▶ [WHAT YOU ARE ASKED TO DO]:
Restate word for word the lines of the entries below, starting with the line that holds "los límites del" and ending with the line that holds "saturación. Y en", and no others.

(RECORDS SUPPLIED begins)

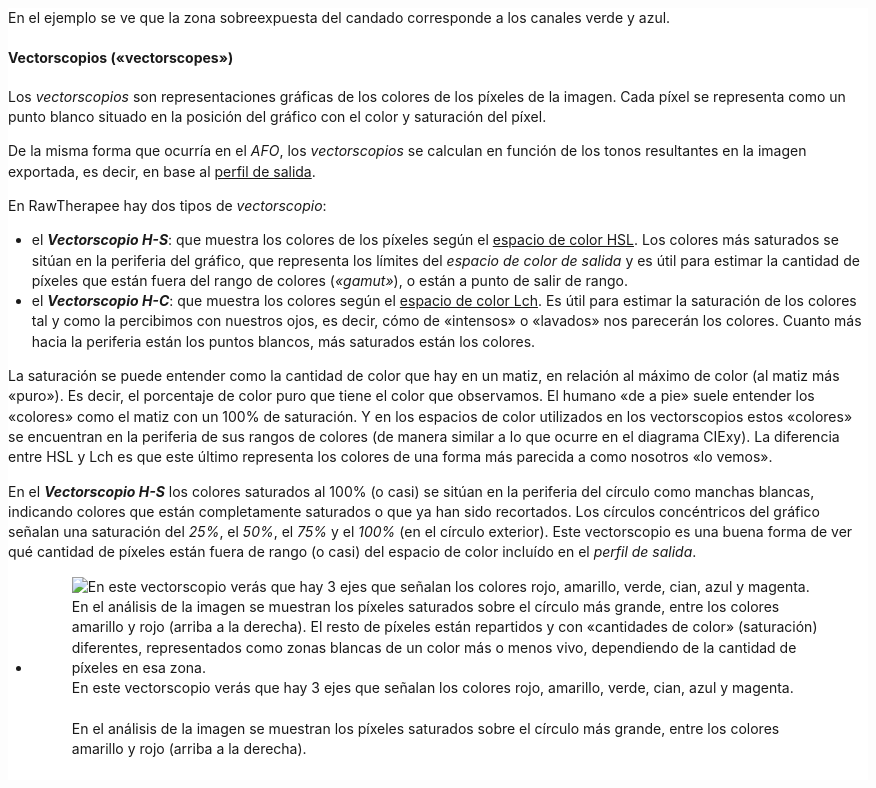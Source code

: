 En el ejemplo se ve que la zona sobreexpuesta del candado corresponde a
los canales verde y azul.

#### Vectorscopios («vectorscopes»)

Los *vectorscopios* son representaciones gráficas de los colores de los
píxeles de la imagen. Cada píxel se representa como un punto blanco
situado en la posición del gráfico con el color y saturación del píxel.

De la misma forma que ocurría en el *AFO*, los *vectorscopios* se
calculan en función de los tonos resultantes en la imagen exportada, es
decir, en base al [perfil de
salida](Color_Management/es#Los_cinco_tipos_de_perfiles_de_color_y_la_interfaz_del_programa.md).

En RawTherapee hay dos tipos de *vectorscopio*:

- el ***Vectorscopio H-S***: que muestra los colores de los píxeles
  según el [espacio de color
  HSL](https://es.wikipedia.org/wiki/Modelo_de_color_HSL). Los colores
  más saturados se sitúan en la periferia del gráfico, que representa
  los límites del *espacio de color de salida* y es útil para estimar la
  cantidad de píxeles que están fuera del rango de colores (*«gamut»*),
  o están a punto de salir de rango.
- el ***Vectorscopio H-C***: que muestra los colores según el [espacio
  de color
  Lch](https://sensing.konicaminolta.us/mx/blog/entiendiendo-el-espacio-de-color-cie-lch/).
  Es útil para estimar la saturación de los colores tal y como la
  percibimos con nuestros ojos, es decir, cómo de «intensos» o «lavados»
  nos parecerán los colores. Cuanto más hacia la periferia están los
  puntos blancos, más saturados están los colores.

La saturación se puede entender como la cantidad de color que hay en un
matiz, en relación al máximo de color (al matiz más «puro»). Es decir,
el porcentaje de color puro que tiene el color que observamos. El humano
«de a pie» suele entender los «colores» como el matiz con un 100% de
saturación. Y en los espacios de color utilizados en los vectorscopios
estos «colores» se encuentran en la periferia de sus rangos de colores
(de manera similar a lo que ocurre en el diagrama CIExy). La diferencia
entre HSL y Lch es que este último representa los colores de una forma
más parecida a como nosotros «lo vemos».

En el ***Vectorscopio H-S*** los colores saturados al 100% (o casi) se
sitúan en la periferia del círculo como manchas blancas, indicando
colores que están completamente saturados o que ya han sido recortados.
Los círculos concéntricos del gráfico señalan una saturación del *25%*,
el *50%*, el *75%* y el *100%* (en el círculo exterior). Este
vectorscopio es una buena forma de ver qué cantidad de píxeles están
fuera de rango (o casi) del espacio de color incluído en el *perfil de
salida*.

<div>

- <figure>
  <img src="/images/HSvectorscope.jpg"
  title="En este vectorscopio verás que hay 3 ejes que señalan los colores rojo, amarillo, verde, cian, azul y magenta.  En el análisis de la imagen se muestran los píxeles saturados sobre el círculo más grande, entre los colores amarillo y rojo (arriba a la derecha).  El resto de píxeles están repartidos y con «cantidades de color» (saturación) diferentes, representados como zonas blancas de un color más o menos vivo, dependiendo de la cantidad de píxeles en esa zona."
  height="712" />
  <figcaption>En este vectorscopio verás que hay 3 ejes que señalan los
  colores rojo, amarillo, verde, cian, azul y magenta.<br />
  <br />
  En el análisis de la imagen se muestran los píxeles saturados sobre el
  círculo más grande, entre los colores amarillo y rojo (arriba a la
  derecha).<br />
  <br />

(RECORDS SUPPLIED ends)

▶ [EXERCISE SOLUTION]:
  los límites del *espacio de color de salida* y es útil para estimar la
  cantidad de píxeles que están fuera del rango de colores (*«gamut»*),
  o están a punto de salir de rango.
- el ***Vectorscopio H-C***: que muestra los colores según el [espacio
  de color
  Lch](https://sensing.konicaminolta.us/mx/blog/entiendiendo-el-espacio-de-color-cie-lch/).
  Es útil para estimar la saturación de los colores tal y como la
  percibimos con nuestros ojos, es decir, cómo de «intensos» o «lavados»
  nos parecerán los colores. Cuanto más hacia la periferia están los
  puntos blancos, más saturados están los colores.

La saturación se puede entender como la cantidad de color que hay en un
matiz, en relación al máximo de color (al matiz más «puro»). Es decir,
el porcentaje de color puro que tiene el color que observamos. El humano
«de a pie» suele entender los «colores» como el matiz con un 100% de
saturación. Y en los espacios de color utilizados en los vectorscopios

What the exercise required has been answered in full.